Atlanta Journal-Constitution
Sunday, July 13, 2003


Jean Shifrin / AJC
The Etowah River in North Georgia remains one of Georgia's cleanest, but development and an influx of people threaten to foul its waters.

Endangered Etowah: Growth troubles it waters
Development, tourism could imperil North Georgia river
Christopher Quinn - Staff

Dana LaChance noticed a new cabin going up in 1987 along a stretch of the upper Etowah River she likes to canoe.

It was the first building to split the unbroken wall of hemlock and mountain laurel shading that part of the narrow, cool river near Dahlonega.

"I remember that's the year after my son was born," she said. "And I said, 'He's never going to see this the way I saw it.' "

Since then, LaChance has watched the natural riverside get whittled away. Threats to the river from tourism and development are growing so rapidly that scientists, residents and government officials are trying to chart a new course to protect it.

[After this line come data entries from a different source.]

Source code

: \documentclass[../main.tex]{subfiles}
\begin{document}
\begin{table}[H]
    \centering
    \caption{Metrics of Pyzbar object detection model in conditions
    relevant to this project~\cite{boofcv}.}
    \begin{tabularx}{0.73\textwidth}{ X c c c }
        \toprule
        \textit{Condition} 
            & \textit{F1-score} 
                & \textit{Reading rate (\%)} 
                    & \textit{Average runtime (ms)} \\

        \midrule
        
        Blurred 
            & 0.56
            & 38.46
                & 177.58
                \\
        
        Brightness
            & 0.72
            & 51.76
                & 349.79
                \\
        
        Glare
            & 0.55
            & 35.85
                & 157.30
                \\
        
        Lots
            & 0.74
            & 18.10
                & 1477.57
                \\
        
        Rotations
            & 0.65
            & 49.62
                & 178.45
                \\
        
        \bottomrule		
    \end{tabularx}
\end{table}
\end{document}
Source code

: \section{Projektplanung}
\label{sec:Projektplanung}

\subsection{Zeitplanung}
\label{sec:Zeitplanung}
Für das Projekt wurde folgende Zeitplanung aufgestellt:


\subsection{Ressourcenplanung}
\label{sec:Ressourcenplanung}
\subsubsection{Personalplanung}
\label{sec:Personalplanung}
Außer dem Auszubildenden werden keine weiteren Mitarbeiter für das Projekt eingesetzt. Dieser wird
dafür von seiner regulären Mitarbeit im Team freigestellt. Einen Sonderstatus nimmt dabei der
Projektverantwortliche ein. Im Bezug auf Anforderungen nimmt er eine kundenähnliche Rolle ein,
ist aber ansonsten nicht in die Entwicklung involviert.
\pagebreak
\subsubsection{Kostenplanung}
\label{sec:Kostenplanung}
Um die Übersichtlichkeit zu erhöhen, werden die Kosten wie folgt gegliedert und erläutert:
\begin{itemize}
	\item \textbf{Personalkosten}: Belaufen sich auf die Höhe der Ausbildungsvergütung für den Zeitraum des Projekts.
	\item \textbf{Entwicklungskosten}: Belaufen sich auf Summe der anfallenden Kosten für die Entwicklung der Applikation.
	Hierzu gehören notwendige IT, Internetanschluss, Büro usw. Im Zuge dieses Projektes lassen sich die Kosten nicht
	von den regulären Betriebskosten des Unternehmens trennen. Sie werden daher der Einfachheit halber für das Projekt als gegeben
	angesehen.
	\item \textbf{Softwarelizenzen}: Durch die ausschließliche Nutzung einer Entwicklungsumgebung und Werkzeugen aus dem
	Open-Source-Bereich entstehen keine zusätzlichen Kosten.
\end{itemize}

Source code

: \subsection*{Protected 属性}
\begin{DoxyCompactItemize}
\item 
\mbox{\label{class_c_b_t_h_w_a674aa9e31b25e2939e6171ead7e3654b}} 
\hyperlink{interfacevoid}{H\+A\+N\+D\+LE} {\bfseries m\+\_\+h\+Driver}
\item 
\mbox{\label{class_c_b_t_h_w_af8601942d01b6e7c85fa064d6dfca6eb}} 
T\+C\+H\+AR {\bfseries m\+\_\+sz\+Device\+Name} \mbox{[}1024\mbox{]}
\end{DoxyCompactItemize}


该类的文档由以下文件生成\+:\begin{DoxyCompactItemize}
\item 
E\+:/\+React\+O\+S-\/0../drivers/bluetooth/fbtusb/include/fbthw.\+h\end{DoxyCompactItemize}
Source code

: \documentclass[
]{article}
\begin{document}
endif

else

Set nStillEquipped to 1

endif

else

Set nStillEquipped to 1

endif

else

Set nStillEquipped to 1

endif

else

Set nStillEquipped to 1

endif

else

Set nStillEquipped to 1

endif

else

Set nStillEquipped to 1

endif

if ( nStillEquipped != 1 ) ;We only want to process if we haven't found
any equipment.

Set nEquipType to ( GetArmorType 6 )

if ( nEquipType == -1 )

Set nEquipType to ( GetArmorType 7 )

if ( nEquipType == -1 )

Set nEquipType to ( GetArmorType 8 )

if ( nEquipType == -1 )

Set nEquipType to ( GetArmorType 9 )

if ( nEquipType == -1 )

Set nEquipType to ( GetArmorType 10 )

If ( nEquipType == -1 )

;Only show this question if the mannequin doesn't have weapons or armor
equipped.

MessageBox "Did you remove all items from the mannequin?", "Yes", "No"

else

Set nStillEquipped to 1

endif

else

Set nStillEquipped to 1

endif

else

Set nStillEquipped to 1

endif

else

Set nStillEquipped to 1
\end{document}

Atlantans who once drifted down the increasingly polluted Chattahoochee River now escape to the Etowah for weekends. About 2,000 a year rent canoes or kayaks from Appalachian Outfitters in Dahlonega, run by LaChance's husband, Ben. Thousands more bring their own boats or inner tubes, pumping up the tourist trade, which generates more than $75 million annually for the area.

Once the Etowah pours out of the mountains, it winds through north metro Atlanta, which relies on it for water. Six counties have permits to pull drinking water from the Etowah, one of the cleanest rivers in Georgia.

Without the river, the region wouldn't be able to quench the thirst of the 2 million people expected to move here by 2030 --- pushing the region's population to 6 million. Water supplied by the Chattahoochee River won't be enough.

Population in six of the once rural counties along the Etowah --- among the fastest-growing counties in the nation --- has doubled since 1990 to nearly 500,000.

Development along the Etowah is beginning to bring the same problems that plague the Chattahoochee. Sediment runs from newly scraped lots. Automotive fluids seep from new driveways. Bacteria and chemicals leak from septic systems. More and more treated wastewater gets dumped into the river.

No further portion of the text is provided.